Work required >> Every entry that follows should be output again, word for word.

Records shown >>
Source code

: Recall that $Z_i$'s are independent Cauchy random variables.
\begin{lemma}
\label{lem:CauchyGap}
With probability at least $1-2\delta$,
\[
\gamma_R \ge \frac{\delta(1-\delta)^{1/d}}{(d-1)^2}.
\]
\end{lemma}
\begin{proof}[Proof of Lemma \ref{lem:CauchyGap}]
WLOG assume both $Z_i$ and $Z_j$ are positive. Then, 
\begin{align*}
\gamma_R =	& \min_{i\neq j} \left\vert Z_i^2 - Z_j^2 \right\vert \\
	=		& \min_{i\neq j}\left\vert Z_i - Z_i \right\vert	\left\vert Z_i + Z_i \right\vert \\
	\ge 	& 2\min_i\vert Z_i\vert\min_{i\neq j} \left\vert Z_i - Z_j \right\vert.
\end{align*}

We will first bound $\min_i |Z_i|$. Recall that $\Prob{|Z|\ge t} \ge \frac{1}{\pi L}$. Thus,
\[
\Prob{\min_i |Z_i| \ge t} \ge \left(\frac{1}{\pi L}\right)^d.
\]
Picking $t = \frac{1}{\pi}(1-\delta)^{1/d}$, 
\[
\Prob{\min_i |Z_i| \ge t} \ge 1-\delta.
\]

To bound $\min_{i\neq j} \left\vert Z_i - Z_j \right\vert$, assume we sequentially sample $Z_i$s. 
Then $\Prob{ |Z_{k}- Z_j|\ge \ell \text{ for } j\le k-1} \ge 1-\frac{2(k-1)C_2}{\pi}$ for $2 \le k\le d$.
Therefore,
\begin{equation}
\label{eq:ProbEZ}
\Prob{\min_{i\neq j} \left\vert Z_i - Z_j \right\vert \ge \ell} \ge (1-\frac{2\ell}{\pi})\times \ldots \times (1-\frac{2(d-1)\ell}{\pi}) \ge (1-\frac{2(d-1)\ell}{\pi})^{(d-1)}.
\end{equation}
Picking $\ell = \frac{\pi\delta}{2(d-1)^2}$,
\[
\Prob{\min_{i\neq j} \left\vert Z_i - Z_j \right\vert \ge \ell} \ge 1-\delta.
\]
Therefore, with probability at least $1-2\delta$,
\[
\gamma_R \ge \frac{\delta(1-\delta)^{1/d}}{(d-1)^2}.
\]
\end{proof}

Task response >>
Source code

: Recall that $Z_i$'s are independent Cauchy random variables.
\begin{lemma}
\label{lem:CauchyGap}
With probability at least $1-2\delta$,
\[
\gamma_R \ge \frac{\delta(1-\delta)^{1/d}}{(d-1)^2}.
\]
\end{lemma}
\begin{proof}[Proof of Lemma \ref{lem:CauchyGap}]
WLOG assume both $Z_i$ and $Z_j$ are positive. Then, 
\begin{align*}
\gamma_R =	& \min_{i\neq j} \left\vert Z_i^2 - Z_j^2 \right\vert \\
	=		& \min_{i\neq j}\left\vert Z_i - Z_i \right\vert	\left\vert Z_i + Z_i \right\vert \\
	\ge 	& 2\min_i\vert Z_i\vert\min_{i\neq j} \left\vert Z_i - Z_j \right\vert.
\end{align*}

We will first bound $\min_i |Z_i|$. Recall that $\Prob{|Z|\ge t} \ge \frac{1}{\pi L}$. Thus,
\[
\Prob{\min_i |Z_i| \ge t} \ge \left(\frac{1}{\pi L}\right)^d.
\]
Picking $t = \frac{1}{\pi}(1-\delta)^{1/d}$, 
\[
\Prob{\min_i |Z_i| \ge t} \ge 1-\delta.
\]

To bound $\min_{i\neq j} \left\vert Z_i - Z_j \right\vert$, assume we sequentially sample $Z_i$s. 
Then $\Prob{ |Z_{k}- Z_j|\ge \ell \text{ for } j\le k-1} \ge 1-\frac{2(k-1)C_2}{\pi}$ for $2 \le k\le d$.
Therefore,
\begin{equation}
\label{eq:ProbEZ}
\Prob{\min_{i\neq j} \left\vert Z_i - Z_j \right\vert \ge \ell} \ge (1-\frac{2\ell}{\pi})\times \ldots \times (1-\frac{2(d-1)\ell}{\pi}) \ge (1-\frac{2(d-1)\ell}{\pi})^{(d-1)}.
\end{equation}
Picking $\ell = \frac{\pi\delta}{2(d-1)^2}$,
\[
\Prob{\min_{i\neq j} \left\vert Z_i - Z_j \right\vert \ge \ell} \ge 1-\delta.
\]
Therefore, with probability at least $1-2\delta$,
\[
\gamma_R \ge \frac{\delta(1-\delta)^{1/d}}{(d-1)^2}.
\]
\end{proof}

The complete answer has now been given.